In plain terms: the settings that decide what a container can mount, which user it runs as, and what it executes were lifted from a string an attacker controls and handed to the command that starts the container. So a hostile image author can set that label so the host mounts its entire filesystem into the container and runs it as the root user. From there, code in the container is code on the host, running as root. Docker classifies it as CWE-88, argument injection, and ZDI describes the root cause as a user-controlled string reaching a system-call argument without being validated first.
The CVE record is blunt about the payoff: an attacker whose image a victim references can mount the host's filesystem, run as user ID zero, and execute code of their choosing on the host itself.
What it takes to be hit
This is not a worm. The CVSS breakdown records that user interaction is required and that the attack is delivered locally rather than over the network. The trigger is the victim referencing the malicious image: either pointing the gateway at it directly through a docker:// reference, or having a catalog that pulls a snapshot from it. No password is needed on the attacker's side, and no prompt warns the victim, because to the gateway this looks like a normal image with normal metadata.

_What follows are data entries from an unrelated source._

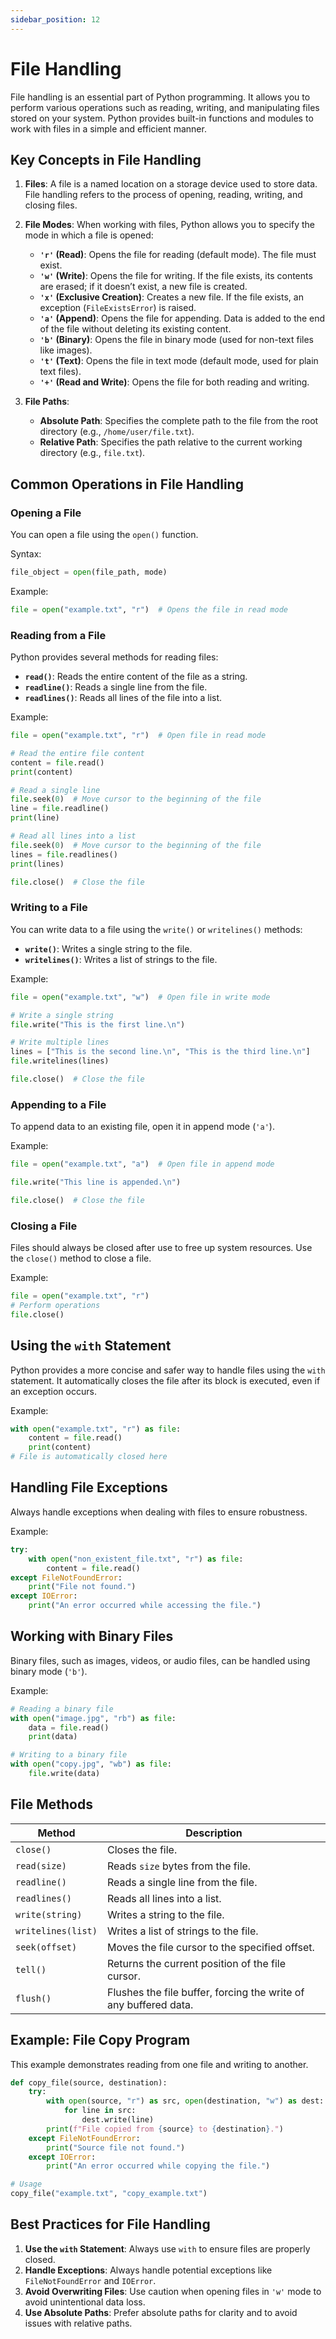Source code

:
 ```yaml
---
sidebar_position: 12
---
```


# File Handling

File handling is an essential part of Python programming. It allows you to perform various operations such as reading, writing, and manipulating files stored on your system. Python provides built-in functions and modules to work with files in a simple and efficient manner.

## Key Concepts in File Handling

1. **Files**: A file is a named location on a storage device used to store data. File handling refers to the process of opening, reading, writing, and closing files.

2. **File Modes**: When working with files, Python allows you to specify the mode in which a file is opened:

   - **`'r'` (Read)**: Opens the file for reading (default mode). The file must exist.
   - **`'w'` (Write)**: Opens the file for writing. If the file exists, its contents are erased; if it doesn’t exist, a new file is created.
   - **`'x'` (Exclusive Creation)**: Creates a new file. If the file exists, an exception (`FileExistsError`) is raised.
   - **`'a'` (Append)**: Opens the file for appending. Data is added to the end of the file without deleting its existing content.
   - **`'b'` (Binary)**: Opens the file in binary mode (used for non-text files like images).
   - **`'t'` (Text)**: Opens the file in text mode (default mode, used for plain text files).
   - **`'+'` (Read and Write)**: Opens the file for both reading and writing.

3. **File Paths**:
   - **Absolute Path**: Specifies the complete path to the file from the root directory (e.g., `/home/user/file.txt`).
   - **Relative Path**: Specifies the path relative to the current working directory (e.g., `file.txt`).

## Common Operations in File Handling

### Opening a File

You can open a file using the `open()` function.

Syntax:

```python
file_object = open(file_path, mode)
```

Example:

```python
file = open("example.txt", "r")  # Opens the file in read mode
```

### Reading from a File

Python provides several methods for reading files:

- **`read()`**: Reads the entire content of the file as a string.
- **`readline()`**: Reads a single line from the file.
- **`readlines()`**: Reads all lines of the file into a list.

Example:

```python
file = open("example.txt", "r")  # Open file in read mode

# Read the entire file content
content = file.read()
print(content)

# Read a single line
file.seek(0)  # Move cursor to the beginning of the file
line = file.readline()
print(line)

# Read all lines into a list
file.seek(0)  # Move cursor to the beginning of the file
lines = file.readlines()
print(lines)

file.close()  # Close the file
```

### Writing to a File

You can write data to a file using the `write()` or `writelines()` methods:

- **`write()`**: Writes a single string to the file.
- **`writelines()`**: Writes a list of strings to the file.

Example:

```python
file = open("example.txt", "w")  # Open file in write mode

# Write a single string
file.write("This is the first line.\n")

# Write multiple lines
lines = ["This is the second line.\n", "This is the third line.\n"]
file.writelines(lines)

file.close()  # Close the file
```

### Appending to a File

To append data to an existing file, open it in append mode (`'a'`).

Example:

```python
file = open("example.txt", "a")  # Open file in append mode

file.write("This line is appended.\n")

file.close()  # Close the file
```

### Closing a File

Files should always be closed after use to free up system resources. Use the `close()` method to close a file.

Example:

```python
file = open("example.txt", "r")
# Perform operations
file.close()
```

## Using the `with` Statement

Python provides a more concise and safer way to handle files using the `with` statement. It automatically closes the file after its block is executed, even if an exception occurs.

Example:

```python
with open("example.txt", "r") as file:
    content = file.read()
    print(content)
# File is automatically closed here
```

## Handling File Exceptions

Always handle exceptions when dealing with files to ensure robustness.

Example:

```python
try:
    with open("non_existent_file.txt", "r") as file:
        content = file.read()
except FileNotFoundError:
    print("File not found.")
except IOError:
    print("An error occurred while accessing the file.")
```

## Working with Binary Files

Binary files, such as images, videos, or audio files, can be handled using binary mode (`'b'`).

Example:

```python
# Reading a binary file
with open("image.jpg", "rb") as file:
    data = file.read()
    print(data)

# Writing to a binary file
with open("copy.jpg", "wb") as file:
    file.write(data)
```

## File Methods

| **Method**         | **Description**                                                  |
| ------------------ | ---------------------------------------------------------------- |
| `close()`          | Closes the file.                                                 |
| `read(size)`       | Reads `size` bytes from the file.                                |
| `readline()`       | Reads a single line from the file.                               |
| `readlines()`      | Reads all lines into a list.                                     |
| `write(string)`    | Writes a string to the file.                                     |
| `writelines(list)` | Writes a list of strings to the file.                            |
| `seek(offset)`     | Moves the file cursor to the specified offset.                   |
| `tell()`           | Returns the current position of the file cursor.                 |
| `flush()`          | Flushes the file buffer, forcing the write of any buffered data. |

## Example: File Copy Program

This example demonstrates reading from one file and writing to another.

```python
def copy_file(source, destination):
    try:
        with open(source, "r") as src, open(destination, "w") as dest:
            for line in src:
                dest.write(line)
        print(f"File copied from {source} to {destination}.")
    except FileNotFoundError:
        print("Source file not found.")
    except IOError:
        print("An error occurred while copying the file.")

# Usage
copy_file("example.txt", "copy_example.txt")
```

## Best Practices for File Handling

1. **Use the `with` Statement**: Always use `with` to ensure files are properly closed.
2. **Handle Exceptions**: Always handle potential exceptions like `FileNotFoundError` and `IOError`.
3. **Avoid Overwriting Files**: Use caution when opening files in `'w'` mode to avoid unintentional data loss.
4. **Use Absolute Paths**: Prefer absolute paths for clarity and to avoid issues with relative paths.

The exposed versions are 0.21.0 through 0.42.1. If your gateway falls in that range and it ever launches a server image you did not build yourself, you are in scope. As MCP catalogs grow and people pull tool servers the way they pull npm packages, "an image someone else built" stops being an edge case and becomes the normal case.
What to do this week
Three things, in order:
-
Update the gateway to 0.42.2 or later. In the patched build the parser reads only the descriptive parts of the label and ignores anything that would set runtime options, so the metadata can no longer steer
docker run. This is the real fix; everything else is containment. -
Treat MCP server images like any third-party dependency. Run servers only from images you trust or have reviewed, and be deliberate about what catalogs your gateway is allowed to pull from. The supply-chain question (who built this image, and why do I trust it) is the same one you already ask of packages and base images.
-
Hunt for the outcome, not just the version. The signature of exploitation is a container doing something a tool server never should: running as root, bind-mounting the host root (
/), or mounting the Docker socket (/var/run/docker.sock). Audit running and recent containers on any host that runs the gateway for those mounts and that user, and alert on them going forward. A host that flags any container mounting the host filesystem or the Docker socket it was not meant to touch will catch this class of escape even when the specific bug is new.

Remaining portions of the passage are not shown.